L’ADPQ cherche à établir un partenariat avec des acteurs privés pour mieux lutter contre la cybercriminalité ou la fraude financière de haut niveau. Ce dossier « pas simple », qu’elle pilote de concert avec la Sûreté du Québec, est « une priorité », souligne M. Deramond. « Ça avance, je peux vous dire que ça avance », souligne-t-il, en précisant que ses équipes travaillent « dans l’ombre ».
Son association avait aussi réclamé la création d’un programme national pour protéger la santé mentale des policiers. Celle-ci s’est retrouvée dans le livre vert, qui a accordé, au total, sept recommandations au dossier de la santé mentale.
À ce jour, Québec a réservé 2,9 millions de dollars sur cinq ans pour « soutenir les policiers en détresse psychologique », confirme le ministère de la Sécurité publique.
Interpellations
Le CCRP avait en outre relevé l’importance de « colliger des données raciales » sur les personnes interpellées par les policiers. Le ministère dit y travailler et « soutenir financièrement » les corps de police qui souhaitent documenter leurs pratiques.
Le projet de loi 18 prévoyait d’ailleurs d’élargir le pouvoir de la ministre afin qu’elle puisse établir des lignes directrices « pour encadrer l’interpellation policière de manière plus rigoureuse », note Mme Quintin.
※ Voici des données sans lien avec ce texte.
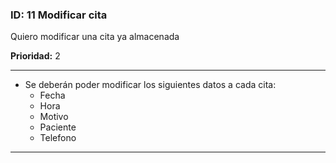 
### **ID:** 11 **Modificar cita**

Quiero modificar una cita ya almacenada

**Prioridad:** 2

---

* Se deberán poder modificar los siguientes datos a cada cita:
  * Fecha
  * Hora
  * Motivo
  * Paciente
  * Telefono

---

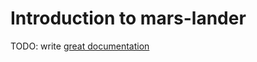 # Introduction to mars-lander

TODO: write [great documentation](http://jacobian.org/writing/what-to-write/)
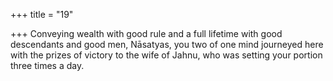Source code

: +++
title = "19"

+++
Conveying wealth with good rule and a full lifetime with good  descendants and good men, Nāsatyas,
you two of one mind journeyed here with the prizes of victory to the  wife of Jahnu, who was setting your portion three times a day. 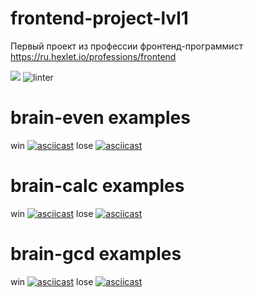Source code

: # frontend-project-lvl1
Первый проект из профессии фронтенд-программист https://ru.hexlet.io/professions/frontend

<a href="https://codeclimate.com/github/codeclimate/codeclimate/maintainability"><img src="https://api.codeclimate.com/v1/badges/a99a88d28ad37a79dbf6/maintainability" /></a>
![linter](https://github.com/eakonovalova/frontend-project-lvl1/workflows/linter/badge.svg)

# brain-even examples
win
[![asciicast](https://asciinema.org/a/mU3DgxgUboIsosJsWYmNgEDLT.svg)](https://asciinema.org/a/mU3DgxgUboIsosJsWYmNgEDLT)
lose
[![asciicast](https://asciinema.org/a/Qlw2IXTfBdEgvuzyibZkW4NeE.svg)](https://asciinema.org/a/Qlw2IXTfBdEgvuzyibZkW4NeE)

# brain-calc examples
win
[![asciicast](https://asciinema.org/a/xVqwW4Wi7vgqsaROBziAKPPjZ.svg)](https://asciinema.org/a/xVqwW4Wi7vgqsaROBziAKPPjZ)
lose
[![asciicast](https://asciinema.org/a/8gF2FhlH7mqzR5G0ZYPrhV9QM.svg)](https://asciinema.org/a/8gF2FhlH7mqzR5G0ZYPrhV9QM)

# brain-gcd examples
win
[![asciicast](https://asciinema.org/a/2Z2veyyqhO4Yqcoj2qQuIHe9Q.svg)](https://asciinema.org/a/2Z2veyyqhO4Yqcoj2qQuIHe9Q)
lose
[![asciicast](https://asciinema.org/a/aBfSyQi8mCSWPk86Q8ZQFacVg.svg)](https://asciinema.org/a/aBfSyQi8mCSWPk86Q8ZQFacVg)
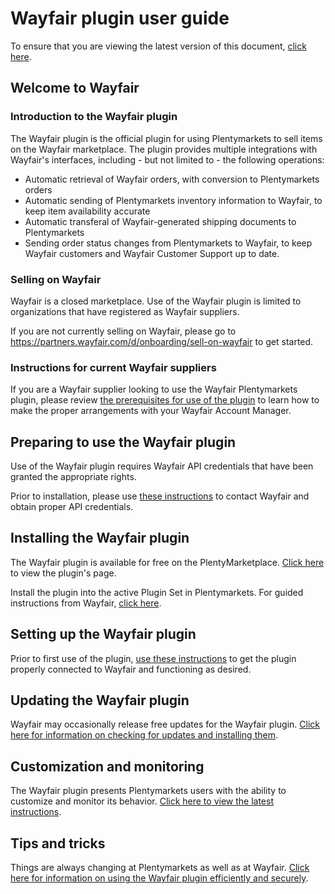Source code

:# Wayfair plugin user guide
<div class="container-toc"></div>

To ensure that you are viewing the latest version of this document, [click here](https://github.com/wayfair-contribs/plentymarkets-plugin/blob/main/meta/documents/user_guide_en.md).


## Welcome to Wayfair

### Introduction to the Wayfair plugin
The Wayfair plugin is the official plugin for using Plentymarkets to sell items on the Wayfair marketplace.
The plugin provides multiple integrations with Wayfair's interfaces, including - but not limited to - the following operations:
* Automatic retrieval of Wayfair orders, with conversion to Plentymarkets orders
* Automatic sending of Plentymarkets inventory information to Wayfair, to keep item availability accurate
* Automatic transferal of Wayfair-generated shipping documents to Plentymarkets
* Sending order status changes from Plentymarkets to Wayfair, to keep Wayfair customers and Wayfair Customer Support up to date.

### Selling on Wayfair
Wayfair is a closed marketplace. Use of the Wayfair plugin is limited to organizations that have registered as Wayfair suppliers.

If you are not currently selling on Wayfair, please go to https://partners.wayfair.com/d/onboarding/sell-on-wayfair to get started.

### Instructions for current Wayfair suppliers
If you are a Wayfair supplier looking to use the Wayfair Plentymarkets plugin, please review [the prerequisites for use of the plugin](#preparing-to-use-the-wayfair-plugin) to learn how to make the proper arrangements with your Wayfair Account Manager.

## Preparing to use the Wayfair plugin
Use of the Wayfair plugin requires Wayfair API credentials that have been granted the appropriate rights.

Prior to installation, please use [these instructions](https://github.com/wayfair-contribs/plentymarkets-plugin/blob/main/meta/documents/user_guide/en/obtaining_credentials.md) to contact Wayfair and obtain proper API credentials.

## Installing the Wayfair plugin
The Wayfair plugin is available for free on the PlentyMarketplace. [Click here](https://marketplace.plentymarkets.com/en/plugins/integration/wayfair_6273) to view the plugin's page.

Install the plugin into the active Plugin Set in Plentymarkets. For guided instructions from Wayfair, [click here](https://github.com/wayfair-contribs/plentymarkets-plugin/blob/main/meta/documents/user_guide/en/plugin_installation.md).


## Setting up the Wayfair plugin
Prior to first use of the plugin, [use these instructions](https://github.com/wayfair-contribs/plentymarkets-plugin/blob/main/meta/documents/user_guide/en/initial_setup.md) to get the plugin properly connected to Wayfair and functioning as desired.

## Updating the Wayfair plugin
Wayfair may occasionally release free updates for the Wayfair plugin. [Click here for information on checking for updates and installing them](https://github.com/wayfair-contribs/plentymarkets-plugin/blob/main/meta/documents/user_guide/en/updating.md).

## Customization and monitoring
The Wayfair plugin presents Plentymarkets users with the ability to customize and monitor its behavior.
[Click here to view the latest instructions](https://github.com/wayfair-contribs/plentymarkets-plugin/blob/main/meta/documents/user_guide/en/settings_guide.md).

## Tips and tricks
Things are always changing at Plentymarkets as well as at Wayfair. [Click here for information on using the Wayfair plugin efficiently and securely](https://github.com/wayfair-contribs/plentymarkets-plugin/blob/main/meta/documents/user_guide/en/tips_and_tricks.md).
En août 2020, la ministre Guilbault a proposé des balises pour encadrer les interpellations policières — balises auxquelles les policiers n’étaient pas contraints de se conformer. Celles-ci, intégrées au Guide des pratiques policières, ont-elles bel et bien été appliquées par les corps policiers ? « Le [ministère] n’a pas de données précises à ce sujet », a répondu Mme Quintin.